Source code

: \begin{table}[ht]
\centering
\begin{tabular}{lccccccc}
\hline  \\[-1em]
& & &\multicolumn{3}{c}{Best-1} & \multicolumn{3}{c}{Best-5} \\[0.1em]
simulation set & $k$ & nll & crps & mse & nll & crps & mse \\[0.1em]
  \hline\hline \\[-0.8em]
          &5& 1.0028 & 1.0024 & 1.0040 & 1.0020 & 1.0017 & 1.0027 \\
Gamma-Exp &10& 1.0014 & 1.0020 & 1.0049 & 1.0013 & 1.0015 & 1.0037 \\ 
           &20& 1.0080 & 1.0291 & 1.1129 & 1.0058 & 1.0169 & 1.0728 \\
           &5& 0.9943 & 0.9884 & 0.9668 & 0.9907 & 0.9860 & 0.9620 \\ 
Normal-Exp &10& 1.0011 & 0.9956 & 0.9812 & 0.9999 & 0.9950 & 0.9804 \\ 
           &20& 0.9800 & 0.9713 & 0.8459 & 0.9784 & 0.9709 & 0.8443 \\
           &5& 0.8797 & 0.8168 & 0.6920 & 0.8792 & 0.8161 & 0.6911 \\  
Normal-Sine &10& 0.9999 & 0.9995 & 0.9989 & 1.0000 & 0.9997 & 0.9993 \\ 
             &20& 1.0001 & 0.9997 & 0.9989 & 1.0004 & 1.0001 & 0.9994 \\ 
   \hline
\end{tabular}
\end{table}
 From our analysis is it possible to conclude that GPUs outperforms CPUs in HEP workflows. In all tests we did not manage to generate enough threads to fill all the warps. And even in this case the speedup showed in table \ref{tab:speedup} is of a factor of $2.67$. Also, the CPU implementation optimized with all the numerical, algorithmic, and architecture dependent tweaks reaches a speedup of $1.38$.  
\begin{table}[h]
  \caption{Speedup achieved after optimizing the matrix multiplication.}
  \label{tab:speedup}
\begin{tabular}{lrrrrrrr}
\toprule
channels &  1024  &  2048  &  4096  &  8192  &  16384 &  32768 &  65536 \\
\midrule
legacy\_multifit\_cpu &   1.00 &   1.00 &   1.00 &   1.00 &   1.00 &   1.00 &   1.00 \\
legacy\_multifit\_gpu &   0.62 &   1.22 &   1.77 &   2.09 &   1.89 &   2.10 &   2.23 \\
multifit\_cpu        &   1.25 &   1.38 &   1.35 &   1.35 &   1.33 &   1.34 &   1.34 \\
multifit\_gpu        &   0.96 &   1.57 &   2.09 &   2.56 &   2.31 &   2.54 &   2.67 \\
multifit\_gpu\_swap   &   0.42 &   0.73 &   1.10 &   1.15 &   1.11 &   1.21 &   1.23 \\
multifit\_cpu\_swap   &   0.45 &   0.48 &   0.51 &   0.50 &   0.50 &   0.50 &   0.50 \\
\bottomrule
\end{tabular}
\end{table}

========================================

**TASK INSTRUCTIONS:** Take the lines above and retype all of them exactly.

**THE ANSWER:**
Source code

: \begin{table}[ht]
\centering
\begin{tabular}{lccccccc}
\hline  \\[-1em]
& & &\multicolumn{3}{c}{Best-1} & \multicolumn{3}{c}{Best-5} \\[0.1em]
simulation set & $k$ & nll & crps & mse & nll & crps & mse \\[0.1em]
  \hline\hline \\[-0.8em]
          &5& 1.0028 & 1.0024 & 1.0040 & 1.0020 & 1.0017 & 1.0027 \\
Gamma-Exp &10& 1.0014 & 1.0020 & 1.0049 & 1.0013 & 1.0015 & 1.0037 \\ 
           &20& 1.0080 & 1.0291 & 1.1129 & 1.0058 & 1.0169 & 1.0728 \\
           &5& 0.9943 & 0.9884 & 0.9668 & 0.9907 & 0.9860 & 0.9620 \\ 
Normal-Exp &10& 1.0011 & 0.9956 & 0.9812 & 0.9999 & 0.9950 & 0.9804 \\ 
           &20& 0.9800 & 0.9713 & 0.8459 & 0.9784 & 0.9709 & 0.8443 \\
           &5& 0.8797 & 0.8168 & 0.6920 & 0.8792 & 0.8161 & 0.6911 \\  
Normal-Sine &10& 0.9999 & 0.9995 & 0.9989 & 1.0000 & 0.9997 & 0.9993 \\ 
             &20& 1.0001 & 0.9997 & 0.9989 & 1.0004 & 1.0001 & 0.9994 \\ 
   \hline
\end{tabular}
\end{table}
 From our analysis is it possible to conclude that GPUs outperforms CPUs in HEP workflows. In all tests we did not manage to generate enough threads to fill all the warps. And even in this case the speedup showed in table \ref{tab:speedup} is of a factor of $2.67$. Also, the CPU implementation optimized with all the numerical, algorithmic, and architecture dependent tweaks reaches a speedup of $1.38$.  
\begin{table}[h]
  \caption{Speedup achieved after optimizing the matrix multiplication.}
  \label{tab:speedup}
\begin{tabular}{lrrrrrrr}
\toprule
channels &  1024  &  2048  &  4096  &  8192  &  16384 &  32768 &  65536 \\
\midrule
legacy\_multifit\_cpu &   1.00 &   1.00 &   1.00 &   1.00 &   1.00 &   1.00 &   1.00 \\
legacy\_multifit\_gpu &   0.62 &   1.22 &   1.77 &   2.09 &   1.89 &   2.10 &   2.23 \\
multifit\_cpu        &   1.25 &   1.38 &   1.35 &   1.35 &   1.33 &   1.34 &   1.34 \\
multifit\_gpu        &   0.96 &   1.57 &   2.09 &   2.56 &   2.31 &   2.54 &   2.67 \\
multifit\_gpu\_swap   &   0.42 &   0.73 &   1.10 &   1.15 &   1.11 &   1.21 &   1.23 \\
multifit\_cpu\_swap   &   0.45 &   0.48 &   0.51 &   0.50 &   0.50 &   0.50 &   0.50 \\
\bottomrule
\end{tabular}
\end{table}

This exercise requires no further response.